### Information provided ###

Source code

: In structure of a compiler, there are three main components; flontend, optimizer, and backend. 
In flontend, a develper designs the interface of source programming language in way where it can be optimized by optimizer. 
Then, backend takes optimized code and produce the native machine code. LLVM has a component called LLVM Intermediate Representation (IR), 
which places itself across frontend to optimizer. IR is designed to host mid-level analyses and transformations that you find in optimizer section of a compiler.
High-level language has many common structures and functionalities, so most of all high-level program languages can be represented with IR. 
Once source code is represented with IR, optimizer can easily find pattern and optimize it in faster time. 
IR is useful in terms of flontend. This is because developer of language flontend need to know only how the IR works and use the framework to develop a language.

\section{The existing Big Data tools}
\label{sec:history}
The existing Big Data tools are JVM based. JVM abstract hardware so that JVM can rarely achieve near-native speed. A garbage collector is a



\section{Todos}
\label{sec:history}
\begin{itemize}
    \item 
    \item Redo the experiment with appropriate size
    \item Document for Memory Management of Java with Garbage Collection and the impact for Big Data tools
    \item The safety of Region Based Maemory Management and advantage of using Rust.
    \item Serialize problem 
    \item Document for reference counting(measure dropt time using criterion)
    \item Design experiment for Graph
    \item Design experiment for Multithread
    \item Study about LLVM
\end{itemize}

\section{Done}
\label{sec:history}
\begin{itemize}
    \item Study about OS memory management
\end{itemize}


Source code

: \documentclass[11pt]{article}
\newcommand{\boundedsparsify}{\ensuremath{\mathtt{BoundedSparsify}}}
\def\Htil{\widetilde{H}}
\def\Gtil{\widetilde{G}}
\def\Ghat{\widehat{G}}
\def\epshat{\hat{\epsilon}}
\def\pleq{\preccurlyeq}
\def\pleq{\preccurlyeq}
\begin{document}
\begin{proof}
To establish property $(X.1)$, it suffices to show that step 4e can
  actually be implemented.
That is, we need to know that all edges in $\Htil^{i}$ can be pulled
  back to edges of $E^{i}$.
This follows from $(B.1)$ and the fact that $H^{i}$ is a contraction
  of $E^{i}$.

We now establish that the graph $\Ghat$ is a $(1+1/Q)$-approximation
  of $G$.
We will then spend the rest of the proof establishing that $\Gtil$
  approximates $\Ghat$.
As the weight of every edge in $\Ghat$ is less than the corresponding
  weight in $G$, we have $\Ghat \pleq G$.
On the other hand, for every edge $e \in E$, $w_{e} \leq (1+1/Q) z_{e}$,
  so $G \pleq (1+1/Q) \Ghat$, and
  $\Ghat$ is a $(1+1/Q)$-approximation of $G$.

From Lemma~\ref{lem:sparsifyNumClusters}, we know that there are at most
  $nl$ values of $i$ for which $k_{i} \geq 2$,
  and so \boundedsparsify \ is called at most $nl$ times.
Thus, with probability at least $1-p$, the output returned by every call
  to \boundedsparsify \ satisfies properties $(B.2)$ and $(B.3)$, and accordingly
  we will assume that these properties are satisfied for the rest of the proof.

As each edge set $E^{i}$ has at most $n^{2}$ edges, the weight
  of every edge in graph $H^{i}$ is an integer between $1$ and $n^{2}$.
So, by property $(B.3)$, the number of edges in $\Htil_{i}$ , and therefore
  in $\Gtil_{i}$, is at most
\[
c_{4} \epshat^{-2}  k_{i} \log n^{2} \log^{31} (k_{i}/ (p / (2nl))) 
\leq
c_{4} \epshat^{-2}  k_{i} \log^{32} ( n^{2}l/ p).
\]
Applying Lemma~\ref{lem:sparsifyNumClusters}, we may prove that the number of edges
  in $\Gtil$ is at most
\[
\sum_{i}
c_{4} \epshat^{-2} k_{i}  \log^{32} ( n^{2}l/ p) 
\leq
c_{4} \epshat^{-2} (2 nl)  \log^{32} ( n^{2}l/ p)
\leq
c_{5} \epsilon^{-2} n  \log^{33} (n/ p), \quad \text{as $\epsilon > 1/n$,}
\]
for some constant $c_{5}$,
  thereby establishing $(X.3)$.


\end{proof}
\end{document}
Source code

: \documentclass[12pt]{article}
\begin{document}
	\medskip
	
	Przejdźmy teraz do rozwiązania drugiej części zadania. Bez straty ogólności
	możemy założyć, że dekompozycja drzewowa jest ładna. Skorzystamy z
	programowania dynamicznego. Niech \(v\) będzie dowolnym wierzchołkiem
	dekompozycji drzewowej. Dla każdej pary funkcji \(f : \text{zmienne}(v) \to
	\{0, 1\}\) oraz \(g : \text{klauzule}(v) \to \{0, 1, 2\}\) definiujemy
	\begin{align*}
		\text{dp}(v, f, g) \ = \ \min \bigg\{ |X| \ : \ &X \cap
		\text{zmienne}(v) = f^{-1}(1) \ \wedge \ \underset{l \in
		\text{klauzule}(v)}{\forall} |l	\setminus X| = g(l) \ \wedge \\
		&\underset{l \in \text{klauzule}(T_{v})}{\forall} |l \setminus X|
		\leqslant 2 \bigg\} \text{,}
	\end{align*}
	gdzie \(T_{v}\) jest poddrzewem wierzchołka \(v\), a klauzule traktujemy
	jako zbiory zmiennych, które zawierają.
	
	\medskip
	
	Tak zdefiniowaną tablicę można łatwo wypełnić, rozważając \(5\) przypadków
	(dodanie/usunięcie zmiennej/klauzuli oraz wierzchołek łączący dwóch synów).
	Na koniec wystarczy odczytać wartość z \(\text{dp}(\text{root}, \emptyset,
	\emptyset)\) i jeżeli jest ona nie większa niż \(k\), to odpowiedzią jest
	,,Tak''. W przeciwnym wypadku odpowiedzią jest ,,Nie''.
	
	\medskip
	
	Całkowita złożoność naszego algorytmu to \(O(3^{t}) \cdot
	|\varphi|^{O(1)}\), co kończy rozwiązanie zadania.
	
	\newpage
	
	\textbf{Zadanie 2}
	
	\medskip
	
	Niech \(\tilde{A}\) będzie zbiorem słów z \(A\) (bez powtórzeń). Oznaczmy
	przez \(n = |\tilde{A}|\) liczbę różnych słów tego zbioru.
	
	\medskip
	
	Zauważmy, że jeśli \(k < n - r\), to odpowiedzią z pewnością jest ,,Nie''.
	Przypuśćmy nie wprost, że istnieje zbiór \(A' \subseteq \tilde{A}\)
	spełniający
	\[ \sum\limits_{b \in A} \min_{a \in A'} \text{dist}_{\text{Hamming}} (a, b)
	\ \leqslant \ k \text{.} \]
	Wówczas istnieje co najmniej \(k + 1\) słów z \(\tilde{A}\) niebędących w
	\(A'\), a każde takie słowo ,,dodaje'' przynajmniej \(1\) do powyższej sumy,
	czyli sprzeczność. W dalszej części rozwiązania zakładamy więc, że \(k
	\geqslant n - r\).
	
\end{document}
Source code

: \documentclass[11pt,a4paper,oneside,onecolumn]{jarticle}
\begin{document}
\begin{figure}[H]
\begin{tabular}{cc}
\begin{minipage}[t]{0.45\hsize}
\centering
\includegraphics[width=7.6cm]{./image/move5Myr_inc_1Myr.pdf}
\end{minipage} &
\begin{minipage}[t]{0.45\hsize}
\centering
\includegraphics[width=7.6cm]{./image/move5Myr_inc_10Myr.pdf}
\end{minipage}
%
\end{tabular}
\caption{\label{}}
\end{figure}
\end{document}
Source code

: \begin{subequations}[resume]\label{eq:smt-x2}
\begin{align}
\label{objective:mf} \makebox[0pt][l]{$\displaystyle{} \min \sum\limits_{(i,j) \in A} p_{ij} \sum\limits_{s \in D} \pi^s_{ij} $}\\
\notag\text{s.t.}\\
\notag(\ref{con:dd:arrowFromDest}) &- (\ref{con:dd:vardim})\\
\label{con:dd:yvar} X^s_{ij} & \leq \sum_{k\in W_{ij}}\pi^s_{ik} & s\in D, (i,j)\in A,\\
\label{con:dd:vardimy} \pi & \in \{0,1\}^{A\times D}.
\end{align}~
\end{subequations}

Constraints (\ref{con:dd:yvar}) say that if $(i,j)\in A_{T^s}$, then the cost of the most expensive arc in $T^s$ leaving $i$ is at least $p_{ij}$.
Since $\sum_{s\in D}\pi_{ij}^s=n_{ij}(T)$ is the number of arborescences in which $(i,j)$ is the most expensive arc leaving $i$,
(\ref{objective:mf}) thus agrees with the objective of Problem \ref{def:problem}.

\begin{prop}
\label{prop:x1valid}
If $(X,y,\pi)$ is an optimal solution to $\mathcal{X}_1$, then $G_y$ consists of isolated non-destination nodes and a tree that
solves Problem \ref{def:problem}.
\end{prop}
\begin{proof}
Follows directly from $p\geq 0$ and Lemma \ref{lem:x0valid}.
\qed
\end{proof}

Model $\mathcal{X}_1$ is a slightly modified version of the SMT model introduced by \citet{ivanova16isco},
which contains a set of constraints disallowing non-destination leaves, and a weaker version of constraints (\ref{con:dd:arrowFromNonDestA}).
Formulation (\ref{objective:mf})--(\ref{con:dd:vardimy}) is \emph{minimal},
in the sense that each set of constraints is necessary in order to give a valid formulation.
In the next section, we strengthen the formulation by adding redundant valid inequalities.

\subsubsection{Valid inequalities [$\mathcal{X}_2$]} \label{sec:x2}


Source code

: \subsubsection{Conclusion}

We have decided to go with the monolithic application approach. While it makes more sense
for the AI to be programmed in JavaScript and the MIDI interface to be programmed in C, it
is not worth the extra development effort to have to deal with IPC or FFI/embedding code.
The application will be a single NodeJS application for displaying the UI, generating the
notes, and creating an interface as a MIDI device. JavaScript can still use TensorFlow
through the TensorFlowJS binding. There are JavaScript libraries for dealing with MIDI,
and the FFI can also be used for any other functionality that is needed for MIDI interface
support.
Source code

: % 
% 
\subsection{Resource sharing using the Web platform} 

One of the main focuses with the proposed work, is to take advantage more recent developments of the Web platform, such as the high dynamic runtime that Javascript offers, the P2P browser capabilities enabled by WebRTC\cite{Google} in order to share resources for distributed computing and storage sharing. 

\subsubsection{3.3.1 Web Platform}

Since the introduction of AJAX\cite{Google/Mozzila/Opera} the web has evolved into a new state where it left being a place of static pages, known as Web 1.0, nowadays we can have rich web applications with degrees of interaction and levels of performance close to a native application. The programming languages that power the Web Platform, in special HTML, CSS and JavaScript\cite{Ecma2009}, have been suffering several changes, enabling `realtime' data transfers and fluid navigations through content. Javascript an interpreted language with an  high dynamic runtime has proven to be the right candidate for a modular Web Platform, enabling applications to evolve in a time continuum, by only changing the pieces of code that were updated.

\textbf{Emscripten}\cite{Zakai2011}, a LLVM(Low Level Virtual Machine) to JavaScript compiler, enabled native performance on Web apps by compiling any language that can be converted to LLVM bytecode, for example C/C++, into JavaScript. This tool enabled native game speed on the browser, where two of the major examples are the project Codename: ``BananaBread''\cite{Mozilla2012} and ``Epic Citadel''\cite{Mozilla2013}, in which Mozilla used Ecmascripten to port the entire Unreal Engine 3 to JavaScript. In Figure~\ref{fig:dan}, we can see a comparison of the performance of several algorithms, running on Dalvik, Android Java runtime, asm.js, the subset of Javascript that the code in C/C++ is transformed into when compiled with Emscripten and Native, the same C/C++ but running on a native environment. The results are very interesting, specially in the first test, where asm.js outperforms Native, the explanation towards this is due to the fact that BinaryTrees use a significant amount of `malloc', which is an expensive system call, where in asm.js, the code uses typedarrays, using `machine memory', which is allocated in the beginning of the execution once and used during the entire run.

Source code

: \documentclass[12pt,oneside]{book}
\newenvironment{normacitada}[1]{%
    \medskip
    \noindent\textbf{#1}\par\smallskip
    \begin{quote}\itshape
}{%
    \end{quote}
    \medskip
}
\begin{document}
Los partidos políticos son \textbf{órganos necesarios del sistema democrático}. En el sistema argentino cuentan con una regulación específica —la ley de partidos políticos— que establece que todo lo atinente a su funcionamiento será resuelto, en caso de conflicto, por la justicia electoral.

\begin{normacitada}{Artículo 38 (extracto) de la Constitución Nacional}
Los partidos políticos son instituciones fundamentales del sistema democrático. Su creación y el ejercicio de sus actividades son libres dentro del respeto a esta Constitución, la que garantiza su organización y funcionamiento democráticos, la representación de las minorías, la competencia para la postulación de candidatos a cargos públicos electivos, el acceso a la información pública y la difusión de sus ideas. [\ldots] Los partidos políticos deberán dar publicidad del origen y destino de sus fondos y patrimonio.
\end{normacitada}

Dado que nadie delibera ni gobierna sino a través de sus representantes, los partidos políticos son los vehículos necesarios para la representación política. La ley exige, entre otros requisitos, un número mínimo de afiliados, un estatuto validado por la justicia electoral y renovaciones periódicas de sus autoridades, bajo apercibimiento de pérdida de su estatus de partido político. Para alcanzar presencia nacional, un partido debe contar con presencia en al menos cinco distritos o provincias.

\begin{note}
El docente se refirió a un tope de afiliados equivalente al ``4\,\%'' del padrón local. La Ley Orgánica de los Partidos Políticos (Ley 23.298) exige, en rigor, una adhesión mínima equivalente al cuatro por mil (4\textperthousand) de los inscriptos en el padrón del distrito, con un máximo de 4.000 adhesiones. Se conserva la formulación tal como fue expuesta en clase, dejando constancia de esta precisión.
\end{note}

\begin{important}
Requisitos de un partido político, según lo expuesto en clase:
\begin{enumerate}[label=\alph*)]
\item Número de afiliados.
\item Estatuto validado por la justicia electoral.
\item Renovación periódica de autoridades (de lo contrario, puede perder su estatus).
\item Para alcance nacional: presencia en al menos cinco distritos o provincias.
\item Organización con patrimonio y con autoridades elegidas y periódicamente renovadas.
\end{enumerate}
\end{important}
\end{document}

###

Task to carry out: Which lines above hold the word "Study"? Copy each of them.

Exercise response:
    \item Study about LLVM
    \item Study about OS memory management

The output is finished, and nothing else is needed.